**WORK INSTRUCTIONS**
Among the entries, find the lines with the string "GameStructs" and report them.

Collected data
+ + + + +

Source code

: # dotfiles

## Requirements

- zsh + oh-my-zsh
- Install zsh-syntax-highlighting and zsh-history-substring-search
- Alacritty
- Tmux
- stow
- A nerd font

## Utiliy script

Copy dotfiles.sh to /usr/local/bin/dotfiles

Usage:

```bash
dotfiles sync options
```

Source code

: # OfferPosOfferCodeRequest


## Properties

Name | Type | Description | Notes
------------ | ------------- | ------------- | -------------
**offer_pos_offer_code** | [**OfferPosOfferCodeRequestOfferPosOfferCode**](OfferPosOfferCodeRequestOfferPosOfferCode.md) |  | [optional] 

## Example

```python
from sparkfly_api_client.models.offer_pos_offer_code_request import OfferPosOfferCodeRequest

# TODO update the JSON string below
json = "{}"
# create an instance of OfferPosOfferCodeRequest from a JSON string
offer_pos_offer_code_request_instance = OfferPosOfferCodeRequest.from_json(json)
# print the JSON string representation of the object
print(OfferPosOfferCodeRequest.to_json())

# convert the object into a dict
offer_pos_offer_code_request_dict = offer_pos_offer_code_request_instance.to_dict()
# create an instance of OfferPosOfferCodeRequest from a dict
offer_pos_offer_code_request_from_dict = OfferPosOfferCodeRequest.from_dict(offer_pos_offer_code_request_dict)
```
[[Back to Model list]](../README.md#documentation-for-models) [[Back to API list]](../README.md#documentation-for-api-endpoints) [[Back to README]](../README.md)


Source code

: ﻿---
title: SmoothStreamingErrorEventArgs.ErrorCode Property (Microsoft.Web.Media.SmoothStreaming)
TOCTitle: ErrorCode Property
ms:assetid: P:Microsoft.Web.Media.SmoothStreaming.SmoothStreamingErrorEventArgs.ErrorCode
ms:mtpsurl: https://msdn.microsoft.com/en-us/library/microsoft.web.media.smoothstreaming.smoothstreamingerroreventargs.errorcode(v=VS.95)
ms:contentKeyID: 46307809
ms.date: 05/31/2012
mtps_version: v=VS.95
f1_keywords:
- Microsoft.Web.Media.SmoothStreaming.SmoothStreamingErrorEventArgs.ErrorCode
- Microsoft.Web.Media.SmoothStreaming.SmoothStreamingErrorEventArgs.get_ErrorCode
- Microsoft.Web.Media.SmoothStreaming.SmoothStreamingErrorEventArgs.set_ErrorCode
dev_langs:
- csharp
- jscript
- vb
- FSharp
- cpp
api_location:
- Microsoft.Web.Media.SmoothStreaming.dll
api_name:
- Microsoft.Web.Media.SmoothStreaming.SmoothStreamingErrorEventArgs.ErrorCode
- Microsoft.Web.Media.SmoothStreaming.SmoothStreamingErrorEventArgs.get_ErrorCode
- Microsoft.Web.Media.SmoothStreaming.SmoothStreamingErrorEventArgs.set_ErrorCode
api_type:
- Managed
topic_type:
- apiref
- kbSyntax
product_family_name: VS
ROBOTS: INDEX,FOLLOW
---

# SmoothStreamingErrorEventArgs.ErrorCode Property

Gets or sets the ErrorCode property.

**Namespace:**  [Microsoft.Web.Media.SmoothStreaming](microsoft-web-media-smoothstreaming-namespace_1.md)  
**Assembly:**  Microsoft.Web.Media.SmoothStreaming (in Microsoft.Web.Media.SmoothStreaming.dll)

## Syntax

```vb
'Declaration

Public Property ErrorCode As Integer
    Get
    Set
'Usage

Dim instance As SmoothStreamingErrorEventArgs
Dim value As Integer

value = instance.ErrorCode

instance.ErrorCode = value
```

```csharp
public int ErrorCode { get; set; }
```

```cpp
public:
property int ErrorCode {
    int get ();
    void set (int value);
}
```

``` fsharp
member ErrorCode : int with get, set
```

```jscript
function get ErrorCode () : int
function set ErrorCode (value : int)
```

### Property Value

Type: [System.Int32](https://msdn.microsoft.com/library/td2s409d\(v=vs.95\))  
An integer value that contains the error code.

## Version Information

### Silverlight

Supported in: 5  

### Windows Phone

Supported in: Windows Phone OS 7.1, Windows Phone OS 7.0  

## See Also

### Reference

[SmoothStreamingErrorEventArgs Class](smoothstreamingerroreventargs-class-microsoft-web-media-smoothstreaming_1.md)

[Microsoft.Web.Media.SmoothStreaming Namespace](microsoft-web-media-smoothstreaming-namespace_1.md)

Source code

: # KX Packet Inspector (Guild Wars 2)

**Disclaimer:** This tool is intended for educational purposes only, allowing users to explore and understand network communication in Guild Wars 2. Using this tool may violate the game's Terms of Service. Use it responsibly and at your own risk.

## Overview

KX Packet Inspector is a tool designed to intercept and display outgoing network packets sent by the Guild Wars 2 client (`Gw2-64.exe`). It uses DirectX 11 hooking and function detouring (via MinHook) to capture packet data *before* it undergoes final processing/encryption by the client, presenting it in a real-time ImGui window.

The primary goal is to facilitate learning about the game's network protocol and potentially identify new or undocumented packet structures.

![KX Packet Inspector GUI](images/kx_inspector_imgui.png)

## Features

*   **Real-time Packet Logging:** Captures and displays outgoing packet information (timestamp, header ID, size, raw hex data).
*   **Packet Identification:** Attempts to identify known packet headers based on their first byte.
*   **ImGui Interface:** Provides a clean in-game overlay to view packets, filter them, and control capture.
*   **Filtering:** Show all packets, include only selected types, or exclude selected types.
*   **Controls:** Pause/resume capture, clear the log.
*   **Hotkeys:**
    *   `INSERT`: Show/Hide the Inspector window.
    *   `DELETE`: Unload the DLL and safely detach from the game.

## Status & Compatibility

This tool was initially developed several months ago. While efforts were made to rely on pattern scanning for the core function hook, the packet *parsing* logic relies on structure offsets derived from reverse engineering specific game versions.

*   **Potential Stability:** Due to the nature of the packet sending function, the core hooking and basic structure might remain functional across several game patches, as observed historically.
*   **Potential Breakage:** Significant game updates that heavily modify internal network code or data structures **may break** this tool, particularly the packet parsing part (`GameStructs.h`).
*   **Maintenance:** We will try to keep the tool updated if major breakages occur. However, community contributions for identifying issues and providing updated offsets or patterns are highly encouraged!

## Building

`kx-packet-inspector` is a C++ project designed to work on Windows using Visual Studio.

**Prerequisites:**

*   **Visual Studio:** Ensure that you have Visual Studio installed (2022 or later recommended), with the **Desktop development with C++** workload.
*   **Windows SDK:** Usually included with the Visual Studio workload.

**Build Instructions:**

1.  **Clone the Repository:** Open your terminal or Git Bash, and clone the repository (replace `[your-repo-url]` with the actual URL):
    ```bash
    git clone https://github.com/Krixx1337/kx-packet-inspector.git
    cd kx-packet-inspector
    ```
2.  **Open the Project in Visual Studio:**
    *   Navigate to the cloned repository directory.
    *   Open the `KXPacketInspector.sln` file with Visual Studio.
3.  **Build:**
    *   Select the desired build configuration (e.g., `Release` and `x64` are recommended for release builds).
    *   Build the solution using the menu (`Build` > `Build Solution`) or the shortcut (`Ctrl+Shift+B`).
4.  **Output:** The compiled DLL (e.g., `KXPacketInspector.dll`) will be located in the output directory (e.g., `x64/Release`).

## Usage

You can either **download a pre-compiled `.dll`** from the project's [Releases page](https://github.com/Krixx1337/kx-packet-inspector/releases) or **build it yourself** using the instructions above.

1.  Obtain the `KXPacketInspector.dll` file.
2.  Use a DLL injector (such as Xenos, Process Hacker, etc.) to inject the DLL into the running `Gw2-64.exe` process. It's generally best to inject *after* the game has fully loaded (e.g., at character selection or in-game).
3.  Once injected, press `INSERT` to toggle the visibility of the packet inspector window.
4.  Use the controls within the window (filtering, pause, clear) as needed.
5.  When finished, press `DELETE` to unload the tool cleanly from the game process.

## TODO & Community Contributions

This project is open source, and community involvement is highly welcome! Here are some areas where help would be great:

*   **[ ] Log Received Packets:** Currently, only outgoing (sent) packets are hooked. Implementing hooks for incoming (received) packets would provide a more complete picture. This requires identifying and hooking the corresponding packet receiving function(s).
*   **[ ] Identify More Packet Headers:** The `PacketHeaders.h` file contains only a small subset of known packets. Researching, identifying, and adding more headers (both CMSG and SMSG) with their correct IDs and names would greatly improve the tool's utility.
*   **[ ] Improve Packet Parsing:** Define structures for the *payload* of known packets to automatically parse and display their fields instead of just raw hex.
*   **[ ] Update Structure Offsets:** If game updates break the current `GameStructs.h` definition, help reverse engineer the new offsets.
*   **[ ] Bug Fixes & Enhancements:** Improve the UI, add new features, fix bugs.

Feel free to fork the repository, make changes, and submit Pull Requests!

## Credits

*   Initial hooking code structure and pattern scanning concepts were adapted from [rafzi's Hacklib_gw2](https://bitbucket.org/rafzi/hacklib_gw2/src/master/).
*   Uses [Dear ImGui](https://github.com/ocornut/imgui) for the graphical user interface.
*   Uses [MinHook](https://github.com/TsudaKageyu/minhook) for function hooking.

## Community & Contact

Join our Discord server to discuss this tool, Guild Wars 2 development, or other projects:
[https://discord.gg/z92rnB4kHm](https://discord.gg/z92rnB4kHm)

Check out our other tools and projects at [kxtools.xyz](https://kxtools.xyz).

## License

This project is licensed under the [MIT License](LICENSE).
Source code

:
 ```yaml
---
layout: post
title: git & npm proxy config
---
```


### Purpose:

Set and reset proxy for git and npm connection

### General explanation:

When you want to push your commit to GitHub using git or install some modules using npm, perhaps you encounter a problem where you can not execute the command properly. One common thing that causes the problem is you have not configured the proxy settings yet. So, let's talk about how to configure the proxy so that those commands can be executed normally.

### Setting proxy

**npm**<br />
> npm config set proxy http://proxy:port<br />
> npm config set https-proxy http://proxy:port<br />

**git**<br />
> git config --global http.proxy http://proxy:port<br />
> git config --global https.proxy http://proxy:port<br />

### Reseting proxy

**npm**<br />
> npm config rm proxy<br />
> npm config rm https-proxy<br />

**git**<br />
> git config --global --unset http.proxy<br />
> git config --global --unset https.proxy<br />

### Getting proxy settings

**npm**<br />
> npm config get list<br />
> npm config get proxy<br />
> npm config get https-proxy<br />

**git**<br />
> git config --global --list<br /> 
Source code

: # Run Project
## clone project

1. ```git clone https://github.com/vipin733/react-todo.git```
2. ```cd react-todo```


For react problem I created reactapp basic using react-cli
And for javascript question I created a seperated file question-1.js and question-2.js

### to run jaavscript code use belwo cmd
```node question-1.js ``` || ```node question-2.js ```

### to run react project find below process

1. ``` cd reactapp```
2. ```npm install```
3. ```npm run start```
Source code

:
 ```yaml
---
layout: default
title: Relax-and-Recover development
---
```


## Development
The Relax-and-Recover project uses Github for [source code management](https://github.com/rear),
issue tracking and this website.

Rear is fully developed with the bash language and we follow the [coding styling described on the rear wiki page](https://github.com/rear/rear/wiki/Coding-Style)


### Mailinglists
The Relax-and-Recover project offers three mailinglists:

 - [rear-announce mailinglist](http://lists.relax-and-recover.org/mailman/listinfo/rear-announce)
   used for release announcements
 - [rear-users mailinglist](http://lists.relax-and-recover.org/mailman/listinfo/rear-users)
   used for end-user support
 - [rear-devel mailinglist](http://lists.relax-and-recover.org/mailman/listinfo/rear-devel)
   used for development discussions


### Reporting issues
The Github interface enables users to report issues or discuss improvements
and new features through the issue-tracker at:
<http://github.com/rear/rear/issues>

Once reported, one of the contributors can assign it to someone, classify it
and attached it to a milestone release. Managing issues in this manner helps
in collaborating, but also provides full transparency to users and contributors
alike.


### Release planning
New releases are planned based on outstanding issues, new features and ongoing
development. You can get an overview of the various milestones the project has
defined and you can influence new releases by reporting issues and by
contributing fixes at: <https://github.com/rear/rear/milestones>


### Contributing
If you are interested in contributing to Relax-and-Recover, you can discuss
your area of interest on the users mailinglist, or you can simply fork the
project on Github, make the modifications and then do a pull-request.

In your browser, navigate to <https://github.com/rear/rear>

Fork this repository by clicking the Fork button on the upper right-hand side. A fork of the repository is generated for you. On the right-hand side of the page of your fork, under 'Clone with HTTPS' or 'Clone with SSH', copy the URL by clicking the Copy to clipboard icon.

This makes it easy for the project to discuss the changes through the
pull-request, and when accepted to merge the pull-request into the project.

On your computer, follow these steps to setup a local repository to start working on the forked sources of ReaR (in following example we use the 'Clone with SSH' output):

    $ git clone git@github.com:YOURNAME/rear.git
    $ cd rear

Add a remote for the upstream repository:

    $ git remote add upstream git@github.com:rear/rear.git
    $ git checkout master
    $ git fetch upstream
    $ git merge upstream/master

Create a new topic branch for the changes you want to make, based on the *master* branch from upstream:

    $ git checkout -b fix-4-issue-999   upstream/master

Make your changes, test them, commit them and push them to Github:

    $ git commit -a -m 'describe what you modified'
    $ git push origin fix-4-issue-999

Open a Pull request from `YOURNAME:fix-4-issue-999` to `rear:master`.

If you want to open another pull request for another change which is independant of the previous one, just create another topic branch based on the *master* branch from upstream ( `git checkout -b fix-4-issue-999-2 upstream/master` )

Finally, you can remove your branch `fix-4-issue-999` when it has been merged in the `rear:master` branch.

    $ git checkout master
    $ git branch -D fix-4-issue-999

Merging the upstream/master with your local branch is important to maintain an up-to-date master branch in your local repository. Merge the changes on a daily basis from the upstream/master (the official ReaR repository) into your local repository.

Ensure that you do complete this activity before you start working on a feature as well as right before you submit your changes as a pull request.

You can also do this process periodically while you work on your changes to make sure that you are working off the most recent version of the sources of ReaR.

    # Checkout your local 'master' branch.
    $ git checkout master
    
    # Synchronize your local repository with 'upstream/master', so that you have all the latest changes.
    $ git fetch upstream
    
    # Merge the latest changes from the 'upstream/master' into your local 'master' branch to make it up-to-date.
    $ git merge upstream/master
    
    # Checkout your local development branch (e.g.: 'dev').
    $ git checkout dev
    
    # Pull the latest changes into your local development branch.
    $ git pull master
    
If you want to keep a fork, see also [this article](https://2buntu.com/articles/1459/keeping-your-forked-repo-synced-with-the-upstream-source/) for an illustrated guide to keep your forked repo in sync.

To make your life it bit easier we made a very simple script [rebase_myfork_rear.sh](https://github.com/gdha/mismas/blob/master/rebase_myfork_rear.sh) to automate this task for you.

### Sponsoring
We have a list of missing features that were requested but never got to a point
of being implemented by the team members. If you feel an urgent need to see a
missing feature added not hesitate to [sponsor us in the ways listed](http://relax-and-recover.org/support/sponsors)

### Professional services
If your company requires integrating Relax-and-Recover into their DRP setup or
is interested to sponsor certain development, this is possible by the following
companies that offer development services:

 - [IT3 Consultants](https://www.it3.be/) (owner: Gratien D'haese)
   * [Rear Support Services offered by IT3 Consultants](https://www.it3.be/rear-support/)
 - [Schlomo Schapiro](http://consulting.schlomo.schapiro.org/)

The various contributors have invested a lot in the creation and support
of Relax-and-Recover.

+ + + + +

**RESULT OF THIS EXERCISE**
*   **Potential Breakage:** Significant game updates that heavily modify internal network code or data structures **may break** this tool, particularly the packet parsing part (`GameStructs.h`).
*   **[ ] Update Structure Offsets:** If game updates break the current `GameStructs.h` definition, help reverse engineer the new offsets.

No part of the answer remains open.